Victor & Leo are a Brazilian sertanejo duo made up of the brothers Vitor Chaves Zapalá Pimentel (b. 15 April 1975) and Leonardo Chaves Zapalá Pimentel (b. 4 October 1976).

Both brothers were born in Ponte Nova, but grew up in Uberlândia in the region of Cerrado, Minas Gerais.

Their first live album, entitled Victor & Leo Ao Vivo, was released in 2006, bringing them into the public eye with their first successful singles "Fada", "Vida Boa" and "Amigo Apaixonado". According to the ABPD, the album went double-platinum, meaning that more than 200,000 CDs have been sold in Brazil.

Since then, the duo have enjoyed a successful career, with two of their albums and one of their DVDs winning Diamond certification.
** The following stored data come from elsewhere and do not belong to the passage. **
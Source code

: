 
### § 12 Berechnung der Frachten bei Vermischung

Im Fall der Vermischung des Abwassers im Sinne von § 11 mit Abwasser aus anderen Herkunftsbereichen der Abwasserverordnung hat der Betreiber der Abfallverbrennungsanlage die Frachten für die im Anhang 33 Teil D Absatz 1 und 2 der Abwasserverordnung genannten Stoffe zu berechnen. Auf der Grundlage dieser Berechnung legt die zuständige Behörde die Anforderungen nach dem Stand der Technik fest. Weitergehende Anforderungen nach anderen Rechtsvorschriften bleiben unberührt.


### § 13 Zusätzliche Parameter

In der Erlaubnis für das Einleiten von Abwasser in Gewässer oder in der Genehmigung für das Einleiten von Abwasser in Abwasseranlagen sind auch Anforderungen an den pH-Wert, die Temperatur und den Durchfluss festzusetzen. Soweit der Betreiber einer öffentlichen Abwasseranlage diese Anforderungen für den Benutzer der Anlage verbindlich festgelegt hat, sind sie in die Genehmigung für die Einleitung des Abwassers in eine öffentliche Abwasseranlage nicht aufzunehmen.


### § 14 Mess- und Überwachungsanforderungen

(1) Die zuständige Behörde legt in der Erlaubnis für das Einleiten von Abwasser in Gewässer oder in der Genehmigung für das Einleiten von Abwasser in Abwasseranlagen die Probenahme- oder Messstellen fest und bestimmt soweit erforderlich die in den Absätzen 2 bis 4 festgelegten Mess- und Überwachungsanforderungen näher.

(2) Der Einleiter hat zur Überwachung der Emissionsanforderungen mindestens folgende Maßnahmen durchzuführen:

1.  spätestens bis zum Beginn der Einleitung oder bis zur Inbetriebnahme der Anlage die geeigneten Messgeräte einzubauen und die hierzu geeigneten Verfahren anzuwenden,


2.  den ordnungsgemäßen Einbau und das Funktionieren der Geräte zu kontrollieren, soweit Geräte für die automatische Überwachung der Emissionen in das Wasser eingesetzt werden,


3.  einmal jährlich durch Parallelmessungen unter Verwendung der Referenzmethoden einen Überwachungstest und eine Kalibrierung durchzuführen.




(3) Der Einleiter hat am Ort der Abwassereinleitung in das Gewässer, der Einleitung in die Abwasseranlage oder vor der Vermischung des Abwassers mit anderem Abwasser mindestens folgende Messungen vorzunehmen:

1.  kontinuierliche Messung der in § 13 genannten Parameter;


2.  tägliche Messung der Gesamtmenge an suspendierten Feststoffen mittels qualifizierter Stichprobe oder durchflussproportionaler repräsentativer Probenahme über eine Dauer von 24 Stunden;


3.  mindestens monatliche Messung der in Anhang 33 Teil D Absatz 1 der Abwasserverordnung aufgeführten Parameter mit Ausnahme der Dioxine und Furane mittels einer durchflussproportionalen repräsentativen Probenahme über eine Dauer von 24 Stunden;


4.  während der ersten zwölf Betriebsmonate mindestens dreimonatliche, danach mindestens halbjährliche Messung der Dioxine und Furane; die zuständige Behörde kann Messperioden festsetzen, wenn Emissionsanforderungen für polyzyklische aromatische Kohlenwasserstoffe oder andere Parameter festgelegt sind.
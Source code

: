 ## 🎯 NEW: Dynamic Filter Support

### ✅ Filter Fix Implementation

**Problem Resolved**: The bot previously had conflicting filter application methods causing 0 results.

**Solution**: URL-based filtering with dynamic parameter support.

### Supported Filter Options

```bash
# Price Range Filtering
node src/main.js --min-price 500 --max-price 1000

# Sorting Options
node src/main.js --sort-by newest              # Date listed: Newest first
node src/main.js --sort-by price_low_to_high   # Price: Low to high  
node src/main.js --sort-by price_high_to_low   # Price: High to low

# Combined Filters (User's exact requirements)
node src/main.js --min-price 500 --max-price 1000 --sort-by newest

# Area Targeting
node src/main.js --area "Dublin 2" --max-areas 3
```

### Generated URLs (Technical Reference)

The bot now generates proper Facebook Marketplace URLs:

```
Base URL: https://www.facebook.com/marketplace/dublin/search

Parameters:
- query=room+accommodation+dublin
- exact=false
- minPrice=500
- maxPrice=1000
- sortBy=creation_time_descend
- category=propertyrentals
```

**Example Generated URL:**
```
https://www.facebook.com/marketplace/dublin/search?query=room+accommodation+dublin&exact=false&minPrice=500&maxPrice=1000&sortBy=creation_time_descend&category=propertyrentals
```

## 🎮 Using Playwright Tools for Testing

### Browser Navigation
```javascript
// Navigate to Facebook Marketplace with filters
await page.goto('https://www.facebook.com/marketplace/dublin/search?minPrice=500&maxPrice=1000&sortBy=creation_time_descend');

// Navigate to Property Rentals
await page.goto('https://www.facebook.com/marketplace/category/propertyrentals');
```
In 2013 they won the Latin Grammy Award for Best Sertaneja Music Album with their album Ao Vivo em Floripa, and have received five nominations for a Latin Grammy Award.

Their most successful album is considered to be their third studio album, Borboletas, which attained a Diamond certification, having sold more than 500,000 copies. It contains their number one hit of the same name, as well as "Deus e Eu No Sertão" and "Tem Que Ser Você", which also reached number one.

In 2015, their album Irmãos was nominated for the 16th Latin Grammy Awards in the Best Sertaneja Music Album category.